» Input material:
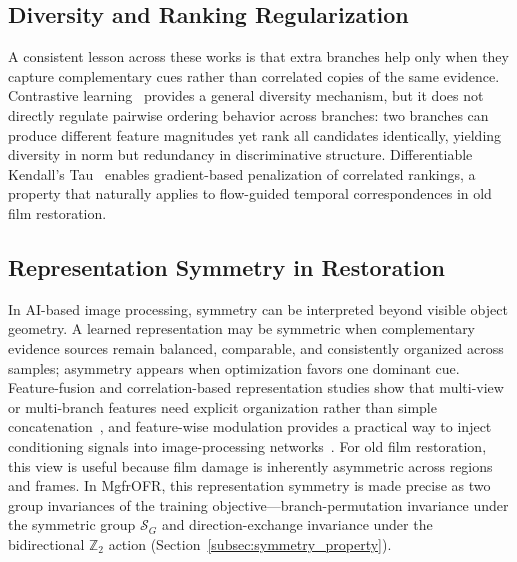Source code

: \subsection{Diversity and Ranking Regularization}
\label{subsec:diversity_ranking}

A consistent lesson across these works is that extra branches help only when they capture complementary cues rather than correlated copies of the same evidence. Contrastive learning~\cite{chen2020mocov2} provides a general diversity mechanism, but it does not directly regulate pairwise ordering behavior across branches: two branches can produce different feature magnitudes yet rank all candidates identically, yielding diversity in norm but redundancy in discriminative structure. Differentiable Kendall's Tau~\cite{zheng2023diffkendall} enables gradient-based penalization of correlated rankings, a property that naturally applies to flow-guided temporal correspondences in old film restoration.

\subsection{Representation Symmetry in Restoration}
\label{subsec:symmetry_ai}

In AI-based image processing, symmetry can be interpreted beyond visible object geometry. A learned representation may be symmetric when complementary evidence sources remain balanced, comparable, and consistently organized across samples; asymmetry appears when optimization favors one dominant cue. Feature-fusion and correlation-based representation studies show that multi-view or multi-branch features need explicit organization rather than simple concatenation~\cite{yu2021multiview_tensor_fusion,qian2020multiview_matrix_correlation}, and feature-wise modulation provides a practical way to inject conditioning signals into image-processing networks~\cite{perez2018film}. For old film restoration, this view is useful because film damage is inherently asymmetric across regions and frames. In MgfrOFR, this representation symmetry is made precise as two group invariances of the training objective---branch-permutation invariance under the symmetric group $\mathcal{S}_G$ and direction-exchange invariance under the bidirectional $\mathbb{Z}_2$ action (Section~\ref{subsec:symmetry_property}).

* * *

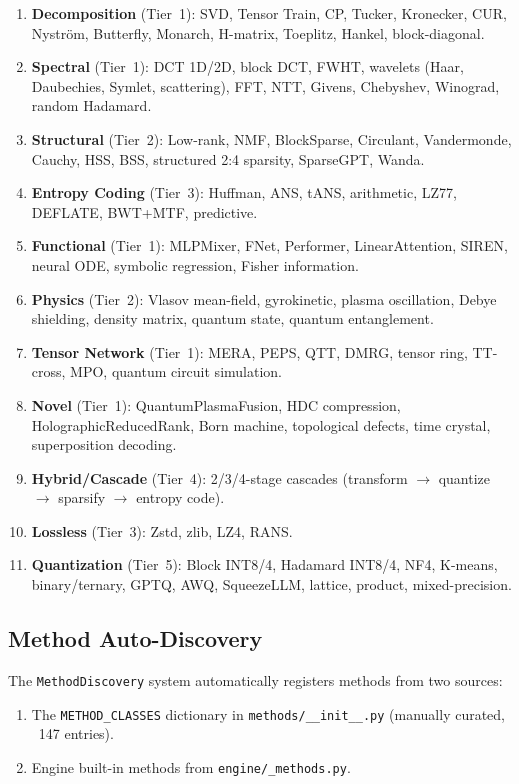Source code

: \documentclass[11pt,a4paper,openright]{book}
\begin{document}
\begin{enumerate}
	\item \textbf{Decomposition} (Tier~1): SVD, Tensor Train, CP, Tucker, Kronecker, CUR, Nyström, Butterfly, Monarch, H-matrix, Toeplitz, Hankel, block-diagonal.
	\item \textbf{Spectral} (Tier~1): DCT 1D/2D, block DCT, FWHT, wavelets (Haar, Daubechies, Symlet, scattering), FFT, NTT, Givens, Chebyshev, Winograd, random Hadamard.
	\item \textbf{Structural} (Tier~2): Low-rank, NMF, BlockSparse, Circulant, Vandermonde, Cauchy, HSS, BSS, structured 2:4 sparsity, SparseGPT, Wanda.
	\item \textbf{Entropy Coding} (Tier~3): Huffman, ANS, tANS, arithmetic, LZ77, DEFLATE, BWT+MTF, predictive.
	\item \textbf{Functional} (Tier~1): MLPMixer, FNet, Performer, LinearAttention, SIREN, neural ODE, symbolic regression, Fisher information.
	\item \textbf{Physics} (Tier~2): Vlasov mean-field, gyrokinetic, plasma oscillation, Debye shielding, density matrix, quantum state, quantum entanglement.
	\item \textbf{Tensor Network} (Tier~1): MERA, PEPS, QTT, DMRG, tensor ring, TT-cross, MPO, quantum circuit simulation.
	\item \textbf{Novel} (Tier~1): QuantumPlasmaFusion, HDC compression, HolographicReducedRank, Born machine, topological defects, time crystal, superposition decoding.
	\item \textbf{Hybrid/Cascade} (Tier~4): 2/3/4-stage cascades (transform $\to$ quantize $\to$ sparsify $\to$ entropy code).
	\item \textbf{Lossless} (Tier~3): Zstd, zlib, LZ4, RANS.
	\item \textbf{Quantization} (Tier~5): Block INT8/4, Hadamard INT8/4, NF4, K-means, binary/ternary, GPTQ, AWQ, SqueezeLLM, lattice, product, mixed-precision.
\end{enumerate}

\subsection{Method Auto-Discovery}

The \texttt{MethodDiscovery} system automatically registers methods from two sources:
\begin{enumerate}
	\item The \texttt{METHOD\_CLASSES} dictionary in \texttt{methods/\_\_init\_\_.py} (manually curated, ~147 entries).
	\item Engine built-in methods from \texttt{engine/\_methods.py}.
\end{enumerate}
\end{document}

» What is expected:
Find the word "subsection" in the entries above and gather every line that holds it.

» Result for this exercise:
: \subsection{Diversity and Ranking Regularization}
\subsection{Representation Symmetry in Restoration}
\subsection{Method Auto-Discovery}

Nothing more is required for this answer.